A study by Daniels et al. suggested that the addition of portion size as part of data collection could improve the correlation of DDSs with nutrient adequacy [40]. Another study among Zambian infants suggested that although dietary diversity had a positive effect on linear growth, micronutrient adequacy among those who consumed fortified foods may be more accurately assessed using other food indicators [41]. In Eastern Kenya, a study reported that child DDS was not associated with childhood stunting [42]. In Ethiopia, while household food group expenditure index (identified using factor analysis) significantly predicted HAZ (β = 0.067; p = 0.03), dietary diversity was only marginally associated with HAZ (β = 0.037; p = 0.05) [19]. DDSs are important indicators of dietary quality in terms of micronutrient density and adequacy. However, DDSs only measure one dimension of dietary quality. Macronutrients (for instance, protein) also have an important role in growth and development in children [8]. Although DDS is an important approach to measure dietary quality, we recommend that the use of a posteriori dietary data analysis methods (such as factor analysis) as an alternative or complementary method, can give a further insight into the eating behaviours of a population group. These approaches are also important to understand the relative contribution of foods in a pattern that have a potential link with disease outcomes or nutritional status, eventually leading to identifying specific food items, which are most important in determining an outcome of interest (a disease or nutritional status).

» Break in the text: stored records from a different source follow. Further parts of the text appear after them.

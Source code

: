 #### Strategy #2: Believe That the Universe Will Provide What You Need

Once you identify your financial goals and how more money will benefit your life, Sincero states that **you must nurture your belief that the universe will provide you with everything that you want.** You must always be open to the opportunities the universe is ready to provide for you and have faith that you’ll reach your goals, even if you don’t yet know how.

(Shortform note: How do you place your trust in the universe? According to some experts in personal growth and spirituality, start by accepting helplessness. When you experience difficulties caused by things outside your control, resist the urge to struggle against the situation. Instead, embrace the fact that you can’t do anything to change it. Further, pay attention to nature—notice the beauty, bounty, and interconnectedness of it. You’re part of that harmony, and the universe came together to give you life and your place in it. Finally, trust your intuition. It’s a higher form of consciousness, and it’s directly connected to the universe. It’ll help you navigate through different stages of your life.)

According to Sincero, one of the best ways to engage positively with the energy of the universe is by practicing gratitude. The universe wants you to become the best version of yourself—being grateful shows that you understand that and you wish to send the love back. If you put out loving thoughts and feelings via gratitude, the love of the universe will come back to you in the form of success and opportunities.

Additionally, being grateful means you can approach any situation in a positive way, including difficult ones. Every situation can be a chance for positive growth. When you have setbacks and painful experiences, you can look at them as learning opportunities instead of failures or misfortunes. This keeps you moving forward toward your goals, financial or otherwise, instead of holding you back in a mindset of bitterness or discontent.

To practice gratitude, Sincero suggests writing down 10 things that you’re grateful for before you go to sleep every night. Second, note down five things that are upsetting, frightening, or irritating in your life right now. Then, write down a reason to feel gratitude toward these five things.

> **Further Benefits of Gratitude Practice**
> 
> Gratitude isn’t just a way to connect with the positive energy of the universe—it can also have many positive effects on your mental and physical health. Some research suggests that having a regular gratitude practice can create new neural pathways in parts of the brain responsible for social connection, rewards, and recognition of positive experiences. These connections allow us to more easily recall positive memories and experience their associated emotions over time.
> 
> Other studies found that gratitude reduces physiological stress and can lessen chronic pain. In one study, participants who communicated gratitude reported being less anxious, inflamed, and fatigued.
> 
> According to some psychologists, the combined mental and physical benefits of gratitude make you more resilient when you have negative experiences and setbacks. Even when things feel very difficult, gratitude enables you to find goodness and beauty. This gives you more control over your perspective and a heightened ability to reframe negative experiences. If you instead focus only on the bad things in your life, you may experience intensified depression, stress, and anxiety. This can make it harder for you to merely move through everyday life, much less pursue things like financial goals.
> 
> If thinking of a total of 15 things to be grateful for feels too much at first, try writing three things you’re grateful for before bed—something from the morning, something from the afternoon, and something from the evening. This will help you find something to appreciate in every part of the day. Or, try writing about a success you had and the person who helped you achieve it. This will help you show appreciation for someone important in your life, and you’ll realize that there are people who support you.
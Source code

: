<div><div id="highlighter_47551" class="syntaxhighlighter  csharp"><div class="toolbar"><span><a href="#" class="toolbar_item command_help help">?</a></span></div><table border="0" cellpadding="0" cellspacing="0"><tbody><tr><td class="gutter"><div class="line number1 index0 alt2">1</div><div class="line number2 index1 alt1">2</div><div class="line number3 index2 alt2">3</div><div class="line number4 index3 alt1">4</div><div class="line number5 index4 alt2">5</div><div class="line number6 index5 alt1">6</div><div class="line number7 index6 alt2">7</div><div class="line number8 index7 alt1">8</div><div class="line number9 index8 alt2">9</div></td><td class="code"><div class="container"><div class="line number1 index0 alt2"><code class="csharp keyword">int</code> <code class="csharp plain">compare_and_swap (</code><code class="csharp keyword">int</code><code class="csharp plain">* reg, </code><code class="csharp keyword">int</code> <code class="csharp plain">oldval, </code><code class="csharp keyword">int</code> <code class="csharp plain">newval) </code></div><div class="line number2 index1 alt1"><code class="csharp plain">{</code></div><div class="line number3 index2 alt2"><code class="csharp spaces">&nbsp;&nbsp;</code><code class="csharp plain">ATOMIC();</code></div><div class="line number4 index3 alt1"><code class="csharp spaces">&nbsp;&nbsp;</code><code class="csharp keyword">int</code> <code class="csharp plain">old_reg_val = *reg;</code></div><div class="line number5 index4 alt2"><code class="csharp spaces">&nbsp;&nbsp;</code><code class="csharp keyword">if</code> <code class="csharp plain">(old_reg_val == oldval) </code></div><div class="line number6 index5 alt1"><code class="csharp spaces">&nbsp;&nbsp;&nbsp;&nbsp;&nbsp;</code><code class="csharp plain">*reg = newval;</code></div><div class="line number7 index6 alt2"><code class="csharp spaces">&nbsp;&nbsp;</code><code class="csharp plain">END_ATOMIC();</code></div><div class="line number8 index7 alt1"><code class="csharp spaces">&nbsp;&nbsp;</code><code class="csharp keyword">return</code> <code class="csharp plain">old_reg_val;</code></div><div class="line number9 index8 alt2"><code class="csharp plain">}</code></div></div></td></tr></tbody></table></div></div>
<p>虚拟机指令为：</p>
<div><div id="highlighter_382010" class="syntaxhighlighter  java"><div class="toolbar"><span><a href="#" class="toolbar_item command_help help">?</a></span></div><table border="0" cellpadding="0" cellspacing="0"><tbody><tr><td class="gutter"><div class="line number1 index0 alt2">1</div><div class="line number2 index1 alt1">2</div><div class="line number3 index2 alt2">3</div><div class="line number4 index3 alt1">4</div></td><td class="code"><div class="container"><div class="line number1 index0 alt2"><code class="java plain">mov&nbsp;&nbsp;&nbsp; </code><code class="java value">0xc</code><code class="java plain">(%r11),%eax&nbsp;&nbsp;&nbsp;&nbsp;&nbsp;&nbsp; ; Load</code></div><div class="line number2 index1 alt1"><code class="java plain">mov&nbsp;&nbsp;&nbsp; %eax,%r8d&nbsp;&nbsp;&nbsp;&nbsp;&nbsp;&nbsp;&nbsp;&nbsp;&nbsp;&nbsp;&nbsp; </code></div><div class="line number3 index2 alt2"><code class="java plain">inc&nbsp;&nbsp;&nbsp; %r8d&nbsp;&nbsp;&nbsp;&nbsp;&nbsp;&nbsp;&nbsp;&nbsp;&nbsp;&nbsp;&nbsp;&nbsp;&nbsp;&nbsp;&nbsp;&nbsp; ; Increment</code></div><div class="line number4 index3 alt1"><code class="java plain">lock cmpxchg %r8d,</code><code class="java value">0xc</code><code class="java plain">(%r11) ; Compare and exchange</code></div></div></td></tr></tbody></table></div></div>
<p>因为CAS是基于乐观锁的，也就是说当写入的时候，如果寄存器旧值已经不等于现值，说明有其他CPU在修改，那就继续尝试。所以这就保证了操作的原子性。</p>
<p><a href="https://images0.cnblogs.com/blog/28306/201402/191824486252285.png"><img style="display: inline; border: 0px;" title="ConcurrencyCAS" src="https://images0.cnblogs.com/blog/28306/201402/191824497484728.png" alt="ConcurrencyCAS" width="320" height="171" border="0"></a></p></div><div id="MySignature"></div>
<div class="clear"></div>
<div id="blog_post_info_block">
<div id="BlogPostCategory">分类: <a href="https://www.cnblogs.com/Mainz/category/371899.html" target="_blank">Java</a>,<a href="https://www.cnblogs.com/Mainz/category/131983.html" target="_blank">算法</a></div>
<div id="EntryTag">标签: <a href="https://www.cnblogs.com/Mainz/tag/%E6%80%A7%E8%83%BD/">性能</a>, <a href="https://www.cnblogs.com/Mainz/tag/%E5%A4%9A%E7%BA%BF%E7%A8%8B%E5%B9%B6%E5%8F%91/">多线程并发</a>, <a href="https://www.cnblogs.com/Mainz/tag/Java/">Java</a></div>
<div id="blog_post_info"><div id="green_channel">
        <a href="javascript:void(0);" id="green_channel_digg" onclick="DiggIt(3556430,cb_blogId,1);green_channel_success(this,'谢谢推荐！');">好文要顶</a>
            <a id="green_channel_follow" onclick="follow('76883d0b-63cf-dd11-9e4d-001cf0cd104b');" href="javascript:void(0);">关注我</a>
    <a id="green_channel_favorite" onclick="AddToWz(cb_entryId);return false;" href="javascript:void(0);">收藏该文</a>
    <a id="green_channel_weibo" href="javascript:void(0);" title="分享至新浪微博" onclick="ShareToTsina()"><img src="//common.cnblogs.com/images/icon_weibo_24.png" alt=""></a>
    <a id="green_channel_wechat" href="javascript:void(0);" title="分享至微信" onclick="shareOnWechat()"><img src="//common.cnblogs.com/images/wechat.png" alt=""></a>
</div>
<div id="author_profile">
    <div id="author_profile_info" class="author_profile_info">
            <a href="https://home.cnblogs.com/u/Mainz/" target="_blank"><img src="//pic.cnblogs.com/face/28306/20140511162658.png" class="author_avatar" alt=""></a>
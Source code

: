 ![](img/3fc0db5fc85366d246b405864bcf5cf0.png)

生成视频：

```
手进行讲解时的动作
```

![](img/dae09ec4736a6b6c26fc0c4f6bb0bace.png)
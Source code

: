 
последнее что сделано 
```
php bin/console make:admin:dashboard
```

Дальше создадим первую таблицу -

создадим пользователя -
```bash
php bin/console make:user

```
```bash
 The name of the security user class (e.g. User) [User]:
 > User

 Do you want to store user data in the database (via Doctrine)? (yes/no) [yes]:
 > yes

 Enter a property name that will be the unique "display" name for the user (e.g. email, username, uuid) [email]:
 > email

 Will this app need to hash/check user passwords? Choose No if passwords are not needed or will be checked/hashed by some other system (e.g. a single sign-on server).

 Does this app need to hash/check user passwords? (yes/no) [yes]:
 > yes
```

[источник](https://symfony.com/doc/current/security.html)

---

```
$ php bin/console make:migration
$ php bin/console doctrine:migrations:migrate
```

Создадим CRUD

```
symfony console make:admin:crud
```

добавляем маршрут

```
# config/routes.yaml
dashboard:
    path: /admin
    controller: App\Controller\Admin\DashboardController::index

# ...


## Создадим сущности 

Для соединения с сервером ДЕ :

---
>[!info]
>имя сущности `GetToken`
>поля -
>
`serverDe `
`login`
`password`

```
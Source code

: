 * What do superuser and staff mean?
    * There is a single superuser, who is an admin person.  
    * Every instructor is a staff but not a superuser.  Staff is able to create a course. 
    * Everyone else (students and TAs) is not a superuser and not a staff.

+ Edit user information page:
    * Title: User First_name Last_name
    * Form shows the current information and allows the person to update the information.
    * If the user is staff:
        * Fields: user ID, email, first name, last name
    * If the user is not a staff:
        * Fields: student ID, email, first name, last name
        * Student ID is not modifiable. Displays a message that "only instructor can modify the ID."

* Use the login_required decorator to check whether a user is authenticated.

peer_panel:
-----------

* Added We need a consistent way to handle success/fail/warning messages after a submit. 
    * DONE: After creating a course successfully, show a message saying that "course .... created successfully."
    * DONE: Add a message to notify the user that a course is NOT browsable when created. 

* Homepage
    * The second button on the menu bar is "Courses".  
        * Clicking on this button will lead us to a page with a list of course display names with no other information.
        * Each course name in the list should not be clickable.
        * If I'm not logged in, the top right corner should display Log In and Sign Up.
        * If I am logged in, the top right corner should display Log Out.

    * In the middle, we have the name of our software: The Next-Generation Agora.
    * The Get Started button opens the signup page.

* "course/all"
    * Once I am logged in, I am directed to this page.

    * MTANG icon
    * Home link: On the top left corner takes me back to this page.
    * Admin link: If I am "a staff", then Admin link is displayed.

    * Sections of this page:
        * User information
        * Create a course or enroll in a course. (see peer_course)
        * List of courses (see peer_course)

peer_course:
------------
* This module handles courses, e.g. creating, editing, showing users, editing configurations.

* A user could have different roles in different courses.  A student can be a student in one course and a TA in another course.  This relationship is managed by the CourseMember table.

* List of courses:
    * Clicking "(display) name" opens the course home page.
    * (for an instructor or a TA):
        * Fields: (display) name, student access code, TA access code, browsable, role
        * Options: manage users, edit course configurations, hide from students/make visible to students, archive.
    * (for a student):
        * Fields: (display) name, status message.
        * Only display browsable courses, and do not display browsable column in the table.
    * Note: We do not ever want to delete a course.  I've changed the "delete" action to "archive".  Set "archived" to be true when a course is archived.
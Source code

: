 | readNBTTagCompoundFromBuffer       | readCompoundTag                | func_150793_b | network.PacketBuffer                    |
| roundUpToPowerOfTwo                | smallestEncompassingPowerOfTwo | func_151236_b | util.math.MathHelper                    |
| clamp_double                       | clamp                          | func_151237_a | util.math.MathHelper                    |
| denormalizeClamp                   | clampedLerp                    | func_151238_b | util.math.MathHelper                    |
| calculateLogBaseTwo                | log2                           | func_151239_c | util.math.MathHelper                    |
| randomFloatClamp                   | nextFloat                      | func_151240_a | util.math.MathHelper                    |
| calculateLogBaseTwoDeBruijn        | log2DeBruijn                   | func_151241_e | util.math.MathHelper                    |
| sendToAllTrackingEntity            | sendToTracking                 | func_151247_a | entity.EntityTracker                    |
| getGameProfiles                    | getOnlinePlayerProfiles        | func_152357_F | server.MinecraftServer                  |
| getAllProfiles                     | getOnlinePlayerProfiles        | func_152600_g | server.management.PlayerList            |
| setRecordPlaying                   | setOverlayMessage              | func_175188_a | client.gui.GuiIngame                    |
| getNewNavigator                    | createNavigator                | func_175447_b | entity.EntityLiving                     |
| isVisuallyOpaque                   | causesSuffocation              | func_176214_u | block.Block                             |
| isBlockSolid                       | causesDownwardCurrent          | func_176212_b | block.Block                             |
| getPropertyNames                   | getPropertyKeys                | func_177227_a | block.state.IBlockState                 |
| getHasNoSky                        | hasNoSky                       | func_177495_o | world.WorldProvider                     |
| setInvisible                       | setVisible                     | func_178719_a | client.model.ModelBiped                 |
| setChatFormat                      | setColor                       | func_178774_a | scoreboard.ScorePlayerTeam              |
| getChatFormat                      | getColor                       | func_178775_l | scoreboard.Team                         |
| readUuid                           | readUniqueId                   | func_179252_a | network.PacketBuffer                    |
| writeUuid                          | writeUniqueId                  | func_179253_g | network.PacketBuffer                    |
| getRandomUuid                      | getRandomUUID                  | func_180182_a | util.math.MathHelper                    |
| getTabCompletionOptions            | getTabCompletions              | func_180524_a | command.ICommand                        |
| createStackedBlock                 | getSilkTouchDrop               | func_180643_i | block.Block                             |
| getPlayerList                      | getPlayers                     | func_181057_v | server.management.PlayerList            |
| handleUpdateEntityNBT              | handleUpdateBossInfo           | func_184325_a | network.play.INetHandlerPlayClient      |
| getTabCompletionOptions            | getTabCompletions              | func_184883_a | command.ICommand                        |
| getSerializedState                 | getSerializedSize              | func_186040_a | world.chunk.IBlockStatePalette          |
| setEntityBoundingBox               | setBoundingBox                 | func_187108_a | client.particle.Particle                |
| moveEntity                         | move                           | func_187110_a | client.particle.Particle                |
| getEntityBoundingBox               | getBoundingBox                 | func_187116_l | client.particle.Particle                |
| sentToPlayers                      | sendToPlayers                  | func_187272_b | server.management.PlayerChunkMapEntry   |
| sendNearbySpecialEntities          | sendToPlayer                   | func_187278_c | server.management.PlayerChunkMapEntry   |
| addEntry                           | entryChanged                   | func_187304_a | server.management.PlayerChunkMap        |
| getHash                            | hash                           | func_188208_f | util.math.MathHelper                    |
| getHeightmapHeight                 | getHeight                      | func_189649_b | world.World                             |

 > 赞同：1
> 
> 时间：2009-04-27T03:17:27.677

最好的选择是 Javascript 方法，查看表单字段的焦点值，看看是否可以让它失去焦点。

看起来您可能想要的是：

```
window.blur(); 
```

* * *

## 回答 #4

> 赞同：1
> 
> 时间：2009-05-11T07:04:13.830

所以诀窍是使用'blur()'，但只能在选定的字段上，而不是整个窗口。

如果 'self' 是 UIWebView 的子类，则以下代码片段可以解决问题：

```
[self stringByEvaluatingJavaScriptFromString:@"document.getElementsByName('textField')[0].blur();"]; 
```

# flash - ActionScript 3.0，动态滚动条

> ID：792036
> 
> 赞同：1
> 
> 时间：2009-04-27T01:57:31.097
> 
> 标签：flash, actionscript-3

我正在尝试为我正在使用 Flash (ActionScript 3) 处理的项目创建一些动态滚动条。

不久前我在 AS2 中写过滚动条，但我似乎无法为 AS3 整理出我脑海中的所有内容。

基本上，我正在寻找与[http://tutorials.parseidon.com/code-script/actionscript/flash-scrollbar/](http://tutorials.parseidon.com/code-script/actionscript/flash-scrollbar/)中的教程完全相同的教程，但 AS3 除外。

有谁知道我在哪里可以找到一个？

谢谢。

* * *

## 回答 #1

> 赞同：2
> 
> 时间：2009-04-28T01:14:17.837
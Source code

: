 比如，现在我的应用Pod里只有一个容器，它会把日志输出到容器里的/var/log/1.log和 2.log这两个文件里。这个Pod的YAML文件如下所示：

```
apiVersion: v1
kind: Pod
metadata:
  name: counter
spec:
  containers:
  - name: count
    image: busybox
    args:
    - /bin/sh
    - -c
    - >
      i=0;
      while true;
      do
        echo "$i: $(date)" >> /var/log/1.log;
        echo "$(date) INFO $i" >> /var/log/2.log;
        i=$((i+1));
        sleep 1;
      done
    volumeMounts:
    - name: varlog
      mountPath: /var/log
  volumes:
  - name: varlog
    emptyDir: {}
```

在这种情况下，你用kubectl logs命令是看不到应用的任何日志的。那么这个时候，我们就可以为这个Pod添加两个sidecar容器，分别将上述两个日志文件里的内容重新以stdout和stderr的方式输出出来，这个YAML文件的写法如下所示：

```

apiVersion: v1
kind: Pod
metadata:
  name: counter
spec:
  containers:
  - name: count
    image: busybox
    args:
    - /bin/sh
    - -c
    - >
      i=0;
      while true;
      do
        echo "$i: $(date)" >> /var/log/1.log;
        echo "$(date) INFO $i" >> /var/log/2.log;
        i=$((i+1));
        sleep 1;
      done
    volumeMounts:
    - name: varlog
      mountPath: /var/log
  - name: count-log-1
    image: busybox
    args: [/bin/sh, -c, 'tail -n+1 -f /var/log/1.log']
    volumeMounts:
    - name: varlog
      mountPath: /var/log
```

Measures taken to ensure the quality of the data are a major strength of the study. Before, during and after the data collection, all possible quality control measures, including intensive training of data collectors, use of standard procedures and tools, intensive and supportive supervision and standardization of anthropometric measurements to minimize bias and associated errors were implemented. The use of qualitative dietary data without portion size and limited food items for the identification of dietary patterns in the factor analysis could be a limitation. Therefore, further validation studies are needed. In addition, due to the cross-sectional design, we cannot claim a cause-effect relationship between dietary patterns and stunting.


Identification of dietary patterns using a posteriori dietary analysis methods can be an alternative and feasible method of diet quality assessment in LICs as an alternative approach to DDSs. We found that, while DDSs are not significantly associated with HAZ (stunting), a dietary pattern characterized by a high intake of dairy, vegetables and fruits by households, mothers and children is positively associated with HAZ and inversely associated with stunting. These findings could be of importance in developing food-based interventions targeting households, mothers and children. In addition, the study suggests an alternative approach of analysing dietary data to determine dietary quality using an a posteriori method with the same data collected for DDSs. More research is warranted to confirm the findings.